La CFTC Tente de Bloquer les Marchés Électoraux de Kalshi
En septembre dernier, la CFTC a cherché à empêcher Kalshi de proposer des contrats permettant de parier sur le parti qui contrôlerait le Congrès après les élections de mi-mandat de novembre. Selon le régulateur, ces marchés relèveraient des “jeux d’argent” et d'”activités illégales selon les lois étatiques”, les rendant “contraires à l’intérêt public”.
Kalshi a immédiatement contre-attaqué en poursuivant la CFTC devant la justice, arguant que l’agence avait outrepassé ses pouvoirs légaux et violé la loi sur les procédures administratives. Pour la plateforme, la CFTC aurait “inventé une définition du jeu d’argent englobant les paris sur les “concours” dont les élections, de façon arbitraire et infondée”.
Un Jugement Initial en Faveur de Kalshi
En première instance, la juge Jia Cobb a donné raison à Kalshi, estimant que l’interprétation de la loi sur les matières premières (CEA) par la CFTC était “trop large”. Elle a ainsi invalidé l’ordonnance bloquant les contrats de Kalshi. La CFTC a fait appel de cette décision et demandé la suspension des marchés électoraux de Kalshi en attendant, ce que la juge Cobb a refusé.
La Cour d’appel fédérale saisie en urgence par la CFTC a, elle aussi dans un arrêt unanime, rejeté la requête du régulateur qui n’apportait “aucun élément concret” montrant en quoi les contrats électoraux nuiraient à l’intérêt général, ouvrant ainsi la voie à leur lancement.
Le Congrès, Seul Habilité à Trancher Selon Kalshi
Déterminée, la CFTC a finalement décidé de faire officiellement appel du jugement initial. Parallèlement, le régulateur cherche à élargir la définition des jeux d’argent pour y inclure les “concours politiques”, ce qui reviendrait de fait à prohiber les paris électoraux.

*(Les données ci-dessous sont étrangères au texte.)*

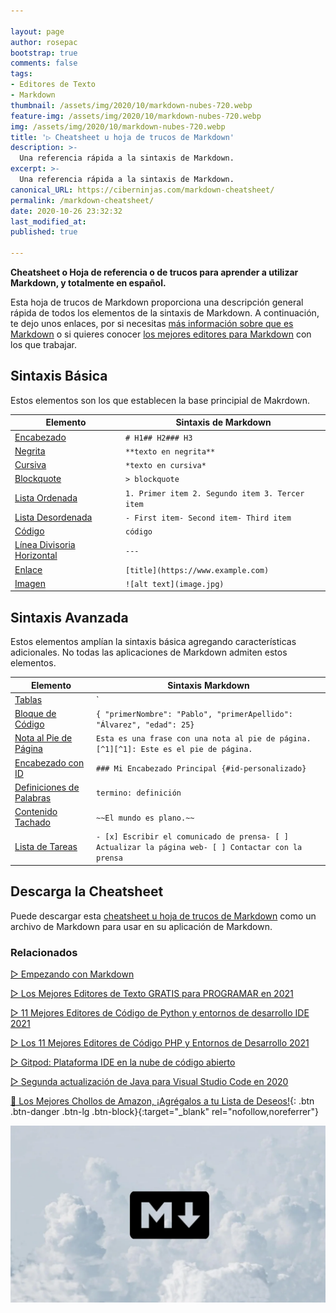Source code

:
 ```yaml
---

layout: page
author: rosepac
bootstrap: true
comments: false
tags:
- Editores de Texto
- Markdown
thumbnail: /assets/img/2020/10/markdown-nubes-720.webp
feature-img: /assets/img/2020/10/markdown-nubes-720.webp
img: /assets/img/2020/10/markdown-nubes-720.webp
title: '▷ Cheatsheet u hoja de trucos de Markdown'
description: >-
  Una referencia rápida a la sintaxis de Markdown.
excerpt: >-
  Una referencia rápida a la sintaxis de Markdown.
canonical_URL: https://ciberninjas.com/markdown-cheatsheet/
permalink: /markdown-cheatsheet/
date: 2020-10-26 23:32:32
last_modified_at: 
published: true

---
```


**Cheatsheet o Hoja de referencia o de trucos para aprender a utilizar Markdown, y totalmente en español.**

Esta hoja de trucos de Markdown proporciona una descripción general rápida de todos los elementos de la sintaxis de Markdown. A continuación, te dejo unos enlaces, por si necesitas [más información sobre que es Markdown](https://ciberninjas.com/markdown/) o si quieres conocer [los mejores editores para Markdown](https://ciberninjas.com/editores-markdown/) con los que trabajar.

<!-- No puede cubrir todos los casos extremos, cualquiera de estos elementos, consulte las guías de referencia para conocer la sintaxis básica y avanzada. -->

## **Sintaxis Básica**

Estos elementos son los que establecen la base principial de Makrdown.

| Elemento                                                     | Sintaxis de Markdown                            |
| ------------------------------------------------------------ | ----------------------------------------------- |
| [Encabezado](https://www.markdownguide.org/basic-syntax/#headings) | `# H1## H2### H3`                               |
| [Negrita](https://www.markdownguide.org/basic-syntax/#bold)  | `**texto en negrita**`                          |
| [Cursiva](https://www.markdownguide.org/basic-syntax/#italic) | `*texto en cursiva*`                            |
| [Blockquote](https://www.markdownguide.org/basic-syntax/#blockquotes-1) | `> blockquote`                                  |
| [Lista Ordenada](https://www.markdownguide.org/basic-syntax/#ordered-lists) | `1. Primer item 2. Segundo item 3. Tercer item` |
| [Lista Desordenada](https://www.markdownguide.org/basic-syntax/#unordered-lists) | `- First item- Second item- Third item`         |
| [Código](https://www.markdownguide.org/basic-syntax/#code)   | ``código``                                      |
| [Línea Divisoria Horizontal](https://www.markdownguide.org/basic-syntax/#horizontal-rules) | `---`                                           |
| [Enlace](https://www.markdownguide.org/basic-syntax/#links)  | `[title](https://www.example.com)`              |
| [Imagen](https://www.markdownguide.org/basic-syntax/#images-1) | `![alt text](image.jpg)`                        |

## **Sintaxis Avanzada**

Estos elementos amplían la sintaxis básica agregando características adicionales. No todas las aplicaciones de Markdown admiten estos elementos.

| Elemento                                                     | Sintaxis Markdown                                            |
| ------------------------------------------------------------ | ------------------------------------------------------------ |
| [Tablas](https://www.markdownguide.org/extended-syntax/#tables) | `| Sintaxis | Descripción || ----------- | ----------- || Encabezado | Título || Párrafo | Texto |` |
| [Bloque de Código](https://www.markdownguide.org/extended-syntax/#fenced-code-blocks) | ````{ "primerNombre": "Pablo", "primerApellido": "Álvarez", "edad": 25}```` |
| [Nota al Pie de Página](https://www.markdownguide.org/extended-syntax/#footnotes) | `Esta es una frase con una nota al pie de página. [^1][^1]: Este es el pie de página.` |
| [Encabezado con ID](https://www.markdownguide.org/extended-syntax/#heading-ids) | `### Mi Encabezado Principal {#id-personalizado}`                   |
| [Definiciones de Palabras](https://www.markdownguide.org/extended-syntax/#definition-lists) | `termino: definición`                                        |
| [Contenido Tachado](https://www.markdownguide.org/extended-syntax/#strikethrough) | `~~El mundo es plano.~~`                                     |
| [Lista de Tareas](https://www.markdownguide.org/extended-syntax/#task-lists) | `- [x] Escribir el comunicado de prensa- [ ] Actualizar la página web- [ ] Contactar con la prensa` |

## **Descarga la Cheatsheet**

Puede descargar esta [cheatsheet u hoja de trucos de Markdown](https://drive.google.com/file/d/1jrTzd53AvkiePGsE4iGl2Ja7vNSzB7gD/view?usp=sharing) como un archivo de Markdown para usar en su aplicación de Markdown.

### **Relacionados** <!-- omit in toc -->

[▷ Empezando con Markdown](https://ciberninjas.com/markdown/)

[▷ Los Mejores Editores de Texto GRATIS para PROGRAMAR en 2021](https://ciberninjas.com/mejores-editores-texto/)

[▷ 11 Mejores Editores de Código de Python y entornos de desarrollo IDE 2021](https://ciberninjas.com/mejores-ide-python/)

[▷ Los 11 Mejores Editores de Código PHP y Entornos de Desarrollo 2021](https://ciberninjas.com/mejores-editores-php/)

[▷ Gitpod: Plataforma IDE en la nube de código abierto](https://ciberninjas.com/gitpod-abre-el-codigo/)

[▷ Segunda actualización de Java para Visual Studio Code en 2020](https://ciberninjas.com/actualidad-java-visual-studio/)

[🛒 Los Mejores Chollos de Amazon, ¡Agrégalos a tu Lista de Deseos!](/amazon/ "Los Mejores Chollos de Amazon, Ofertas Flash, Black Monday y Amazon Prime Day"){: .btn .btn-danger .btn-lg .btn-block}{:target="_blank" rel="nofollow,noreferrer"}

![Una descripción general de Markdown, cómo funciona y qué puede hacer con él](/assets/img/2020/10/markdown-nubes-720.webp)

Dans sa réponse déposée vendredi, Kalshi campe sur ses positions. Pour la start-up, la décision de la CFTC “excède son autorité statutaire”. Selon ses avocats, “le Congrès est libre d’ajouter les élections” à la liste des activités énumérées dans la loi sur les matières premières “et d’autoriser ainsi la CFTC à interdire les marchés de prédiction électorale”. “Mais le Congrès ne l’a pas fait”, martèlent-ils, appelant la Cour à confirmer le premier jugement.
Une Affaire aux Enjeux Cruciaux
Au-delà du différend entre Kalshi et la CFTC, cette affaire soulève la question cruciale de la légalité et de la régulation des marchés de prédiction politique. Apparus dans les années 1990, ceux-ci sont souvent vus comme un moyen de “moissoner la sagesse des foules” pour anticiper l’issue d’élections ou de processus législatifs par exemple.

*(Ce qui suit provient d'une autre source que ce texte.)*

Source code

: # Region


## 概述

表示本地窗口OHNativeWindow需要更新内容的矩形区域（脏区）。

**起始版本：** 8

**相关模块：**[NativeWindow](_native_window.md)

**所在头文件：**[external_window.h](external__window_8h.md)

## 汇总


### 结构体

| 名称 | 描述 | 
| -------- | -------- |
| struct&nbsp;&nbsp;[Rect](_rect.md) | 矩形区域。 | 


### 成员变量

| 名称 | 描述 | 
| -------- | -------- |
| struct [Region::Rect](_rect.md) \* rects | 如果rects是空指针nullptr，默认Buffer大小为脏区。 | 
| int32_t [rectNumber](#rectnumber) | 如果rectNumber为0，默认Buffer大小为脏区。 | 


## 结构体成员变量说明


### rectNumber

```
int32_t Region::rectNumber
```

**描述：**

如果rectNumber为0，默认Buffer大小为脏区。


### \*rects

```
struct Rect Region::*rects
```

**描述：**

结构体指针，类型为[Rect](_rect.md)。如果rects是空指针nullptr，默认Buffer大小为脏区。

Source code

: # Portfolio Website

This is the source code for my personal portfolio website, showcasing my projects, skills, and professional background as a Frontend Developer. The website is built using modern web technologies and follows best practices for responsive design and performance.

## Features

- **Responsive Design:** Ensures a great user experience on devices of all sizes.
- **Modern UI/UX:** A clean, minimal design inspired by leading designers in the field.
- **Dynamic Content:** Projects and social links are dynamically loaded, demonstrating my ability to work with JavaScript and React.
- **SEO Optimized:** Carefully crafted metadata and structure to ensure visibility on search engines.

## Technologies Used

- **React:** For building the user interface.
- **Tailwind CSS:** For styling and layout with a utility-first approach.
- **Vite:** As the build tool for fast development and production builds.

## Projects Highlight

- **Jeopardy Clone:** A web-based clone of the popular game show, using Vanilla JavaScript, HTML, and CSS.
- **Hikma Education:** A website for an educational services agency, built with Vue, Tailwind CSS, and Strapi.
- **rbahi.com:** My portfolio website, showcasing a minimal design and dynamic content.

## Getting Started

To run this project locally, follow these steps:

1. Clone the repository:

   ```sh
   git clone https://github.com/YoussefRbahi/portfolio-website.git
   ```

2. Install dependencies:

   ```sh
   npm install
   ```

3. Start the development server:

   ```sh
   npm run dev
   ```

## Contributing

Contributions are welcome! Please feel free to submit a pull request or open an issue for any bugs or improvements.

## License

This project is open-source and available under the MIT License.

Les marchés de prédiction apportent des informations utiles que les sondages ou l’analyse des médias ne captent pas forcément
– Un analyste politique souhaitant garder l’anonymat
Pour leurs défenseurs, interdire ces plateformes serait une atteinte à la liberté d’expression et à l’innovation. Ils soulignent les avantages potentiels en termes de transparence et de compréhension des dynamiques politiques.
À l’inverse, les détracteurs pointent les risques de manipulation, d’influence indue sur le processus démocratique, voire de conflits d’intérêts si des élus ou leurs proches parient sur ces marchés. Sans compter les problèmes d’addiction et de surendettement liés aux jeux d’argent en ligne.

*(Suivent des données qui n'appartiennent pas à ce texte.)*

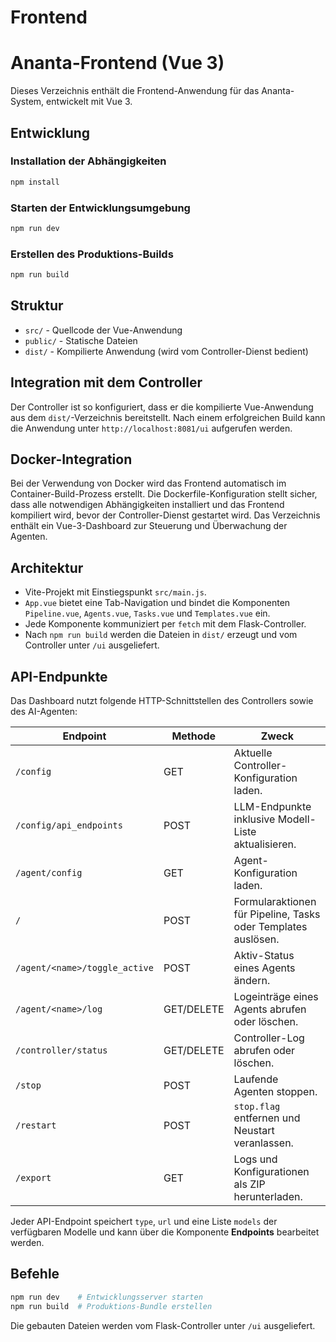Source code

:# Frontend
# Ananta-Frontend (Vue 3)

Dieses Verzeichnis enthält die Frontend-Anwendung für das Ananta-System, entwickelt mit Vue 3.

## Entwicklung

### Installation der Abhängigkeiten

```bash
npm install
```

### Starten der Entwicklungsumgebung

```bash
npm run dev
```

### Erstellen des Produktions-Builds

```bash
npm run build
```

## Struktur

- `src/` - Quellcode der Vue-Anwendung
- `public/` - Statische Dateien
- `dist/` - Kompilierte Anwendung (wird vom Controller-Dienst bedient)

## Integration mit dem Controller

Der Controller ist so konfiguriert, dass er die kompilierte Vue-Anwendung aus dem `dist/`-Verzeichnis bereitstellt. Nach einem erfolgreichen Build kann die Anwendung unter `http://localhost:8081/ui` aufgerufen werden.

## Docker-Integration

Bei der Verwendung von Docker wird das Frontend automatisch im Container-Build-Prozess erstellt. Die Dockerfile-Konfiguration stellt sicher, dass alle notwendigen Abhängigkeiten installiert und das Frontend kompiliert wird, bevor der Controller-Dienst gestartet wird.
Das Verzeichnis enthält ein Vue-3-Dashboard zur Steuerung und Überwachung der Agenten.

## Architektur

- Vite-Projekt mit Einstiegspunkt `src/main.js`.
- `App.vue` bietet eine Tab-Navigation und bindet die Komponenten `Pipeline.vue`, `Agents.vue`, `Tasks.vue` und `Templates.vue` ein.
- Jede Komponente kommuniziert per `fetch` mit dem Flask-Controller.
- Nach `npm run build` werden die Dateien in `dist/` erzeugt und vom Controller unter `/ui` ausgeliefert.

## API-Endpunkte

Das Dashboard nutzt folgende HTTP-Schnittstellen des Controllers sowie des AI-Agenten:

| Endpoint | Methode | Zweck |
|----------|--------|------|
| `/config` | GET | Aktuelle Controller-Konfiguration laden. |
| `/config/api_endpoints` | POST | LLM-Endpunkte inklusive Modell-Liste aktualisieren. |
| `/agent/config` | GET | Agent-Konfiguration laden. |
| `/` | POST | Formularaktionen für Pipeline, Tasks oder Templates auslösen. |
| `/agent/<name>/toggle_active` | POST | Aktiv-Status eines Agents ändern. |
| `/agent/<name>/log` | GET/DELETE | Logeinträge eines Agents abrufen oder löschen. |
| `/controller/status` | GET/DELETE | Controller-Log abrufen oder löschen. |
| `/stop` | POST | Laufende Agenten stoppen. |
| `/restart` | POST | `stop.flag` entfernen und Neustart veranlassen. |
| `/export` | GET | Logs und Konfigurationen als ZIP herunterladen. |

Jeder API-Endpoint speichert `type`, `url` und eine Liste `models` der verfügbaren Modelle und kann über die Komponente **Endpoints** bearbeitet werden.

## Befehle

```bash
npm run dev    # Entwicklungsserver starten
npm run build  # Produktions-Bundle erstellen
```

Die gebauten Dateien werden vom Flask-Controller unter `/ui` ausgeliefert.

Face à ces enjeux, le débat entre régulation et interdiction des marchés électoraux promet d’être vif dans les mois à venir. La réponse de la CFTC aux arguments de Kalshi est attendue début décembre. Au-delà des États-Unis, l’issue de cette bataille juridique sera scrutée de près par tous les acteurs des paris en ligne.